Corporate Governance Declaration
The corporate governance declaration pursuant to Sec. 289 a of the German Commercial Code which must be issued includes relevant statements by Jungheinrich AG on corporate governance practices, a description of the manner in which the company's major bodies work and the declaration of compliance in accordance with Sec. 161 of the German Stock Corporation Act.
The Board of Management and the Supervisory Board promote transparent, good and responsible corporate management and oversight, oriented towards increasing the company's value over the long term. The exercise of corporate management and oversight by the Board of Management and the Supervisory Board are described herein below.
Board of Management
Jungheinrich AG is run by a four-member Board of Management, consisting of the Chairman of the Board of Management, Hans-Georg Frey, and the three members of the Board of Management, Dr. Volker Hues, Dr. Helmut Limberg and Dr. Klaus-Dieter Rosenbach.
The Board of Management runs the company independently. It conducts business in compliance with statutory regulations, the German Corporate Governance Code, the Articles of Association of Jungheinrich AG, the Bylaws of the Board of Management, resolutions passed by the Supervisory Board and the Annual General Meeting, and its employment contracts. As a rule, the Board of Management passes resolutions by simple majority. If, for example, a meeting is only attended by two members of the Board of Management, or if a member of the Board of Management abstains from voting, resulting in a tie vote, the vote cast by the Chairman of the Board of Management shall be the deciding vote. The Bylaws of the Board of Management define certain transactions requiring Supervisory Board approval.
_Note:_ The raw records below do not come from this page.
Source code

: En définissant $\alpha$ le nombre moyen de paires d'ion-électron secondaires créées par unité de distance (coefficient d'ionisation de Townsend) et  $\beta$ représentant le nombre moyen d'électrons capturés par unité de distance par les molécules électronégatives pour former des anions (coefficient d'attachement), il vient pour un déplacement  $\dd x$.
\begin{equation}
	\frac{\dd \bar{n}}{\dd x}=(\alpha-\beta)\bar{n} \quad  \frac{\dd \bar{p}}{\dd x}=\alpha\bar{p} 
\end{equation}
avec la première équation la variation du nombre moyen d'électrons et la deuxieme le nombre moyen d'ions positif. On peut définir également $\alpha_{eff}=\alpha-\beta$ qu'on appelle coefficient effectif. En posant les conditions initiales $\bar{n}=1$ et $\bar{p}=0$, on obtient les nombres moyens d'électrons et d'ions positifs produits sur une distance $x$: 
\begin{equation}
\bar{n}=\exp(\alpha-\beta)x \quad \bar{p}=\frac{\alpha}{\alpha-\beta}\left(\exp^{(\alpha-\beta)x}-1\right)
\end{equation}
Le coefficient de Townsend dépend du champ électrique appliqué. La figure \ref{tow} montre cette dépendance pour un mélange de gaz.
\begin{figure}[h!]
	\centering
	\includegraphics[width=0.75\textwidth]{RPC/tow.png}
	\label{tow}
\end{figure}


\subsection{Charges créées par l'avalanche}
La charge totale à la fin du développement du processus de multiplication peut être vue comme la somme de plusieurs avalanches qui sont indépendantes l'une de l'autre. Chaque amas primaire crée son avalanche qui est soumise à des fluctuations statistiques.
The Board of Management regularly coordinates and agrees on Jungheinrich AG's strategic orientation with the Supervisory Board and implements it independently. In so doing, the Board of Management sees to it that the management tools used within the company are effective and efficient. The budgeting, oversight and risk management systems used to run the company thus play an important role in corporate governance.
The Board of Management informs the Supervisory Board of all material matters concerning the budget, the business trend, risk exposure, risk management and compliance regularly, in a timely manner and comprehensively. Deviations from the budget and established goals are reported to the Supervisory Board along with a commentary likewise.
Supervisory Board
The Supervisory Board appoints the members of the Board of Management and monitors the work of the Board of Management. It carries out this activity in compliance with the law, the German Corporate Governance Code, the Articles of Association of Jungheinrich AG, the Bylaws of the Supervisory Board, and any resolutions passed by the Supervisory Board. The Supervisory Board and the Board of Management cooperate trustingly the for the benefit of the company. The Supervisory Board generally convenes at least four times a year, if necessary without the entire Board of Management or individual members of the Board of Management.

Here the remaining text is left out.